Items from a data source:
============================================================

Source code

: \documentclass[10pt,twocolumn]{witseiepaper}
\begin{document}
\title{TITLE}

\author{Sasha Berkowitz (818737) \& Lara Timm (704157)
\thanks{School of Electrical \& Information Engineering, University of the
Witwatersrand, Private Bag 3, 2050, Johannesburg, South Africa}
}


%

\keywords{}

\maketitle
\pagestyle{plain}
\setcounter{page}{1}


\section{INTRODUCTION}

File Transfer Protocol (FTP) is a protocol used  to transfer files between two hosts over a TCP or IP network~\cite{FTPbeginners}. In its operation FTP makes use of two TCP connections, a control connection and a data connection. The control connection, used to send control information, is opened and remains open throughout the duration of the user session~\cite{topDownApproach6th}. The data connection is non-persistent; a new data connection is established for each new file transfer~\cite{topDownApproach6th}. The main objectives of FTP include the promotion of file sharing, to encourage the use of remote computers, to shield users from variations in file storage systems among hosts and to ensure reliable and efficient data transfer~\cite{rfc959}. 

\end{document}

============================================================

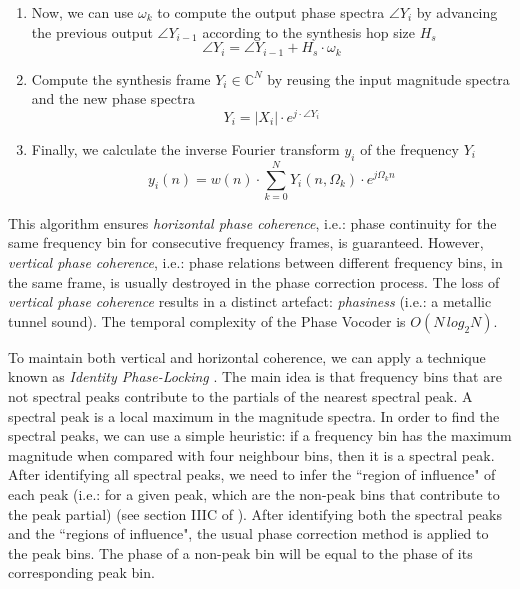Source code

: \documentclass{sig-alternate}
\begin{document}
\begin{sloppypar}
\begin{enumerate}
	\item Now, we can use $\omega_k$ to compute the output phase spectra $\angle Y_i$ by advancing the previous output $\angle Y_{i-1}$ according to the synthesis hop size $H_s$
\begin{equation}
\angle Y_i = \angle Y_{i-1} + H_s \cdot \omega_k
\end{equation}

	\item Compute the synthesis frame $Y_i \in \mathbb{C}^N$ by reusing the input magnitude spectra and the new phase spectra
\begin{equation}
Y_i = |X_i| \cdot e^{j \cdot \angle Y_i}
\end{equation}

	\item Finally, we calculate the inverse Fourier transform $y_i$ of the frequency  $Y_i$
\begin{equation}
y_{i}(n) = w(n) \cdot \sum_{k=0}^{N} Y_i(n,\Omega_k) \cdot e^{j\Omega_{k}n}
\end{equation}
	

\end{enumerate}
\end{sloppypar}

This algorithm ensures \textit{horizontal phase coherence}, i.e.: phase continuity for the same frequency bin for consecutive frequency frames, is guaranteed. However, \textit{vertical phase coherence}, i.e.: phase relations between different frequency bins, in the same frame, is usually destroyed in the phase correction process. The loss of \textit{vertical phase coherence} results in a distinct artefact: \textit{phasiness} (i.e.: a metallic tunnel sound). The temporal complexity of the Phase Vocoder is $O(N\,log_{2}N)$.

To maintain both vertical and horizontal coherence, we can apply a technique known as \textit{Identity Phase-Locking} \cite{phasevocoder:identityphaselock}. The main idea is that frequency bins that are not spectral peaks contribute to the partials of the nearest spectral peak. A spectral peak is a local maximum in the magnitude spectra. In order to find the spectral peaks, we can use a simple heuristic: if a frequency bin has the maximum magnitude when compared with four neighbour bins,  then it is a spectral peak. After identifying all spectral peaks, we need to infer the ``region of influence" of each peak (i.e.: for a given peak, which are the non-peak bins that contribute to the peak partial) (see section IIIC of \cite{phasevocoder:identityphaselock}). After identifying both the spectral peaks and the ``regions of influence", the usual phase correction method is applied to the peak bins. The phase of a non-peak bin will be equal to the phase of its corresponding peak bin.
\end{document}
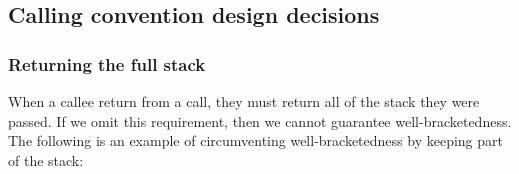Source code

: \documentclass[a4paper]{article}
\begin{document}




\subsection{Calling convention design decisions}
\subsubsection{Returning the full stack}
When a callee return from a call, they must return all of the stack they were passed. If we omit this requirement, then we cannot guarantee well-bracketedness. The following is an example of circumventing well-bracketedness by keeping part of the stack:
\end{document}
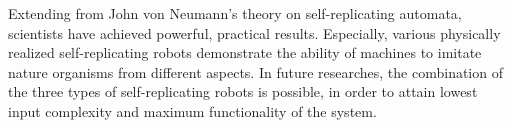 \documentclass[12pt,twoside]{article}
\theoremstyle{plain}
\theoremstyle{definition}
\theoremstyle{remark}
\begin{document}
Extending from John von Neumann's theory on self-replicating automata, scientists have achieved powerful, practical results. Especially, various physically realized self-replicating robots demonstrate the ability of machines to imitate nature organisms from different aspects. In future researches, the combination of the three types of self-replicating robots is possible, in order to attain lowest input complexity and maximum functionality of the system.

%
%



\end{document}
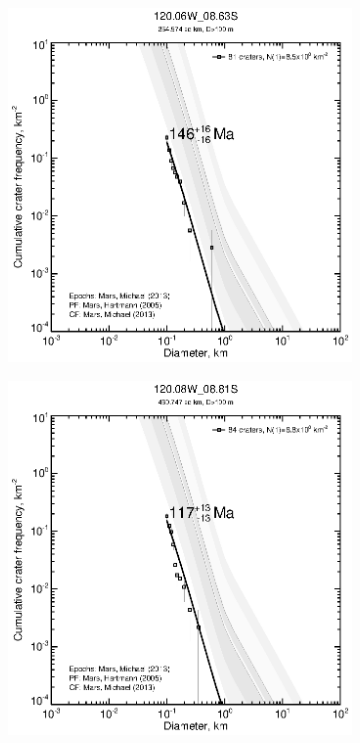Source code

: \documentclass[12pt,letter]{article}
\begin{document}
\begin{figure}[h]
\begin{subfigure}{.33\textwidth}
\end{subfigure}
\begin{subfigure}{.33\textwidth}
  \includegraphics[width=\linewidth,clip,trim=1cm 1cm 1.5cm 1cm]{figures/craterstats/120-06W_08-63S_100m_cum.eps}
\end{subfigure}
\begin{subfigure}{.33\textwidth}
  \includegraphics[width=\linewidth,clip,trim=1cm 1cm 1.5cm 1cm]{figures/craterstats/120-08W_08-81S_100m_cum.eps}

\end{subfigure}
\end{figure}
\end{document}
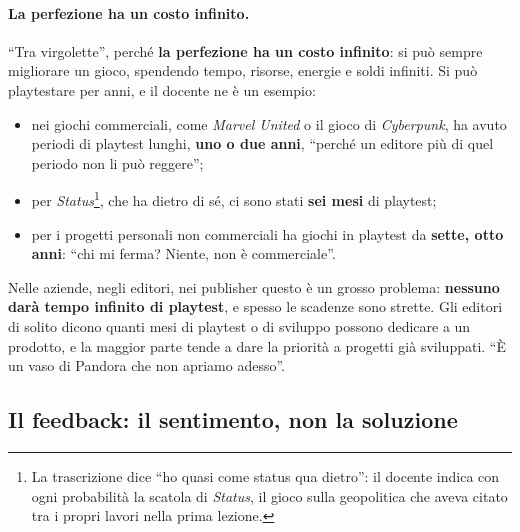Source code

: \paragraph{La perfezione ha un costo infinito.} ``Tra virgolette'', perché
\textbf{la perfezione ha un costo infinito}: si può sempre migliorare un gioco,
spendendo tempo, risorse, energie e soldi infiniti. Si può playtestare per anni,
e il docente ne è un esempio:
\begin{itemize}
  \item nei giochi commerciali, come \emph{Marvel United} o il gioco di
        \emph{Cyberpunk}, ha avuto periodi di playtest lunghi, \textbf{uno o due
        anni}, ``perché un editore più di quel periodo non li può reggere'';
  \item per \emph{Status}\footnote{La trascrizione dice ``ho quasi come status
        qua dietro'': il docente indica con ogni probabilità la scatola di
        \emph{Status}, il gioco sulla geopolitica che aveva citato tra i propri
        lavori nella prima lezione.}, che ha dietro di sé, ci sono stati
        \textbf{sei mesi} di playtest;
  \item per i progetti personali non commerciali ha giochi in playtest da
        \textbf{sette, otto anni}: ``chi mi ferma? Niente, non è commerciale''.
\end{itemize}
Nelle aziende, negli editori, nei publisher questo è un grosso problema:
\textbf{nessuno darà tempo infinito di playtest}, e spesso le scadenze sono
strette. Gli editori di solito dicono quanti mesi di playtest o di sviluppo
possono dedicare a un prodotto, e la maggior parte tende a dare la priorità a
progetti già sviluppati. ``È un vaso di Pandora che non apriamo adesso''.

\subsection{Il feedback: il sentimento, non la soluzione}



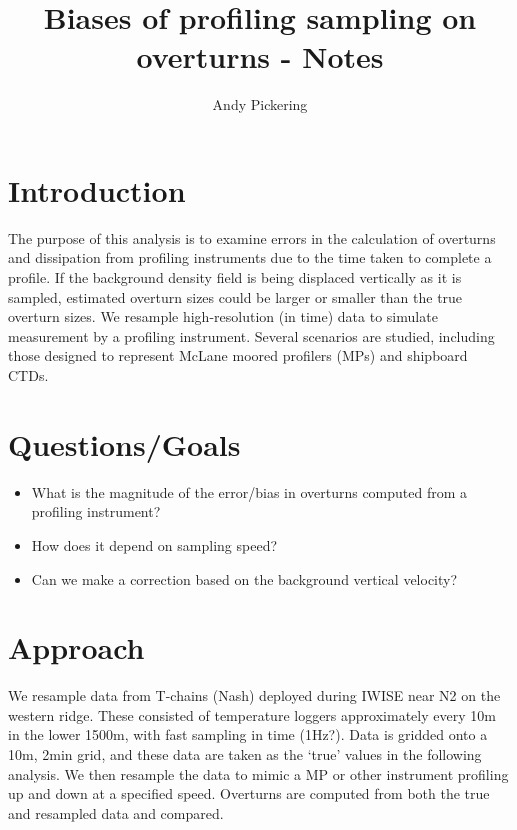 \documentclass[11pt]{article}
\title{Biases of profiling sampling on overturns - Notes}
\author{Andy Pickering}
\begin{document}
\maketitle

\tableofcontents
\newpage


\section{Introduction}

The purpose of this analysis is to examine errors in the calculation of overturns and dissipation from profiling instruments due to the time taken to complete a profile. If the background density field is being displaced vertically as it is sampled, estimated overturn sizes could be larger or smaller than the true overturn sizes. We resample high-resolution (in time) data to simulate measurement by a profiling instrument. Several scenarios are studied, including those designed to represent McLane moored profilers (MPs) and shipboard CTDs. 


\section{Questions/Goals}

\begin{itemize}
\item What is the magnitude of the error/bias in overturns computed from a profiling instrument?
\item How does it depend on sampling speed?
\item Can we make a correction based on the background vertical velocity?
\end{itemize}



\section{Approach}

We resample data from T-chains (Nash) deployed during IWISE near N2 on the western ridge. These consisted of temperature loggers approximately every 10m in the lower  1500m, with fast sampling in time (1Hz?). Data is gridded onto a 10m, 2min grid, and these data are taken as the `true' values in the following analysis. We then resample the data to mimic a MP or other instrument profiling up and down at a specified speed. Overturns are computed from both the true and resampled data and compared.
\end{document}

============================================================

● **Exercise instructions**:
Check each line above for "author" and return the ones that have it.

● **Reply to the task**:
\author{Sasha Berkowitz (818737) \& Lara Timm (704157)
\author{Andy Pickering}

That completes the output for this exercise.